En el imaginario colectivo de varias generaciones de venezolanos, una frase resuena con un eco de temor y nostalgia: «la recluta«. Lejos de ser un simple llamado al servicio militar, esta expresión evoca un período de la historia del país donde el Estado, a través de una práctica coercitiva, tomaba a jóvenes de la calle, a menudo sin previo aviso, para incorporarlos a las filas del ejército. La recluta, abolida oficialmente hace décadas, sigue siendo un tema de conversación que evoca la pérdida de la libertad, la desigualdad social y el fin abrupto de la adolescencia para miles de jóvenes.
El servicio militar obligatorio, tal como se conocía, tenía un matiz particularmente oscuro. «La recluta» era, en esencia, una cacería de hombres jóvenes. Los «reclutadores», a menudo militares y policías, patrullaban zonas populares, plazas, cines y estadios de béisbol, buscando a aquellos que no portaban su tarjeta de exención o que simplemente se encontraban en el lugar y momento equivocados. Se trataba de un proceso selectivo, donde los más vulnerables —jóvenes de bajos recursos, sin conexiones o con poca educación— eran los principales objetivos.

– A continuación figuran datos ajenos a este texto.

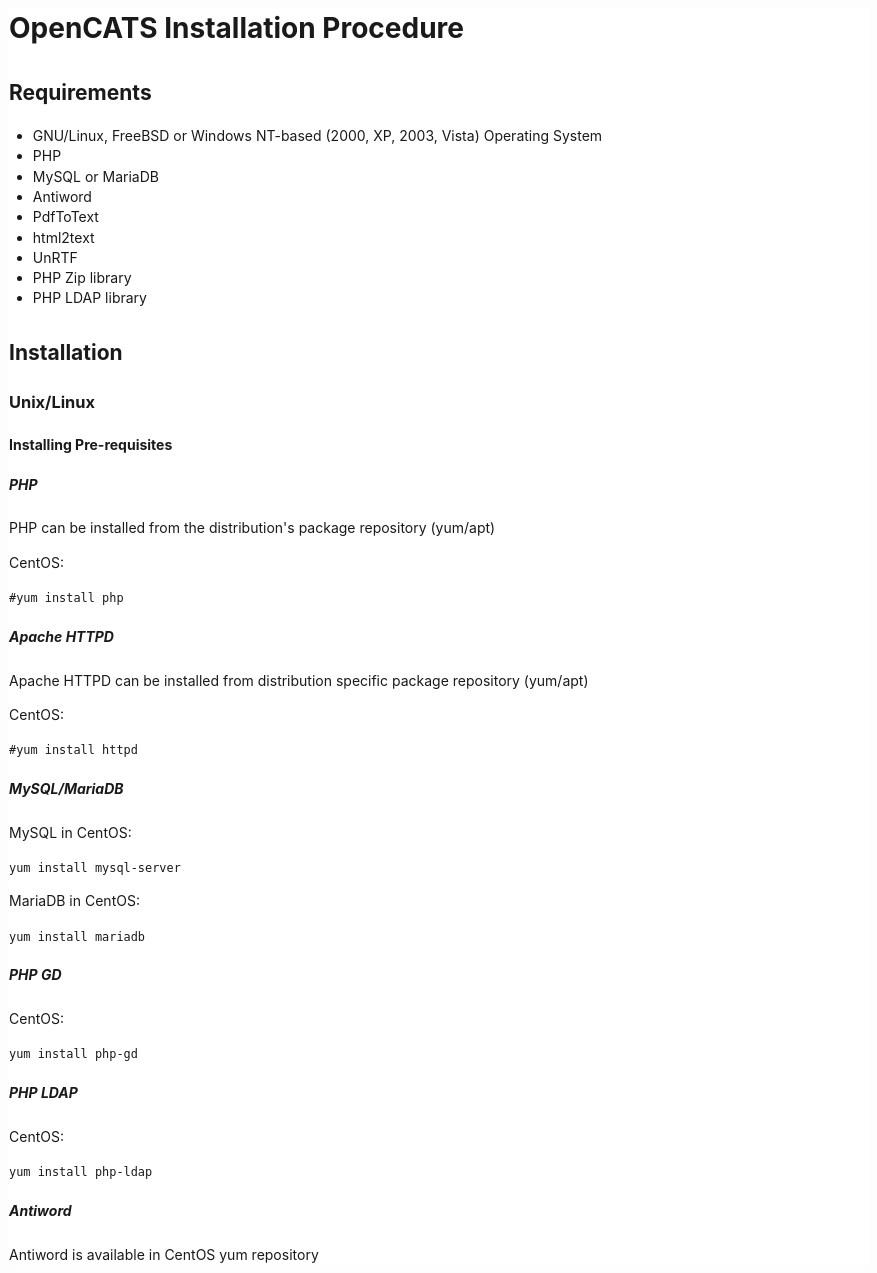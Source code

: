 # OpenCATS Installation Procedure

## Requirements

* GNU/Linux, FreeBSD or Windows NT-based (2000, XP, 2003, Vista) Operating System
* PHP
* MySQL or MariaDB
* Antiword 
* PdfToText
* html2text
* UnRTF
* PHP Zip library
* PHP LDAP library

## Installation

### Unix/Linux

#### Installing Pre-requisites

##### PHP
PHP can be installed from the distribution's package repository (yum/apt)

CentOS:

	#yum install php

##### Apache HTTPD
Apache HTTPD can be installed from distribution specific package repository (yum/apt)

CentOS:

	#yum install httpd

##### MySQL/MariaDB
MySQL in CentOS:

	yum install mysql-server

MariaDB in CentOS:

	yum install mariadb
	
##### PHP GD
CentOS:

	yum install php-gd

##### PHP LDAP
CentOS:

	yum install php-ldap

##### Antiword
Antiword is available in CentOS yum repository
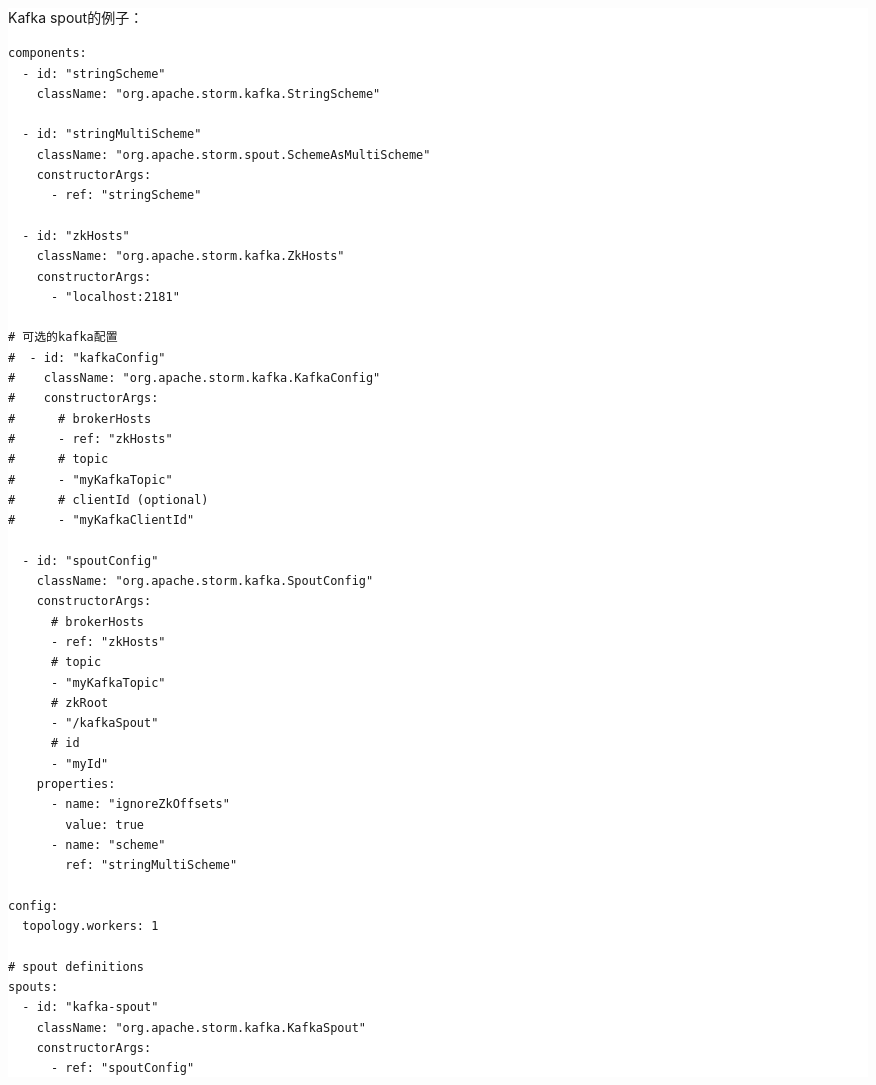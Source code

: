 Kafka spout的例子：

```
components:
  - id: "stringScheme"
    className: "org.apache.storm.kafka.StringScheme"

  - id: "stringMultiScheme"
    className: "org.apache.storm.spout.SchemeAsMultiScheme"
    constructorArgs:
      - ref: "stringScheme"

  - id: "zkHosts"
    className: "org.apache.storm.kafka.ZkHosts"
    constructorArgs:
      - "localhost:2181"

# 可选的kafka配置
#  - id: "kafkaConfig"
#    className: "org.apache.storm.kafka.KafkaConfig"
#    constructorArgs:
#      # brokerHosts
#      - ref: "zkHosts"
#      # topic
#      - "myKafkaTopic"
#      # clientId (optional)
#      - "myKafkaClientId"

  - id: "spoutConfig"
    className: "org.apache.storm.kafka.SpoutConfig"
    constructorArgs:
      # brokerHosts
      - ref: "zkHosts"
      # topic
      - "myKafkaTopic"
      # zkRoot
      - "/kafkaSpout"
      # id
      - "myId"
    properties:
      - name: "ignoreZkOffsets"
        value: true
      - name: "scheme"
        ref: "stringMultiScheme"

config:
  topology.workers: 1

# spout definitions
spouts:
  - id: "kafka-spout"
    className: "org.apache.storm.kafka.KafkaSpout"
    constructorArgs:
      - ref: "spoutConfig" 
```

La experiencia era traumática. Quienes eran capturados eran llevados en camiones a los cuarteles, donde comenzaba un período de adiestramiento intensivo. La formación militar incluía no solo la instrucción en armamento y tácticas, sino también la imposición de una disciplina férrea que a menudo rompía con la identidad civil de los reclutas. Testimonios de la época hablan de maltratos, largas jornadas de ejercicios, y la sensación de ser un número más en un sistema que no valoraba la individualidad.
Más allá del servicio en sí, la recluta impactaba profundamente la vida de los jóvenes y sus familias. Para muchos, significaba la interrupción forzada de sus estudios o de sus trabajos incipientes, truncando proyectos de vida. Las familias, por su parte, vivían en la incertidumbre, sin saber a dónde habían sido llevados sus hijos. La única forma de evitar «la recluta» era portar una constancia que acreditaba que el joven ya había cumplido con su deber o que estaba exento por alguna razón, un privilegio que no todos podían obtener con facilidad.
La práctica de «la recluta» fue un reflejo de las profundas desigualdades sociales en Venezuela. Si bien el servicio militar era obligatorio para todos los ciudadanos aptos, la forma de reclutar a la fuerza creaba una división de clases: los jóvenes de familias acomodadas solían estar exentos o cumplían su servicio de forma más controlada, mientras que los jóvenes de barrios populares eran los que, de manera desproporcionada, terminaban en los cuarteles.
A pesar de que esta práctica fue oficialmente abolida, su recuerdo persiste como un fantasma en la memoria histórica del país. Hoy en día, el servicio militar en Venezuela es de carácter voluntario, un cambio que marca una diferencia sustancial y que busca borrar las sombras de una época en la que la juventud, en su forma más inocente, podía ser secuestrada por el Estado. Para las generaciones más jóvenes, «la recluta» es solo una historia contada por abuelos y padres; para quienes la vivieron, es una cicatriz que recuerda una libertad que no se daba por sentada.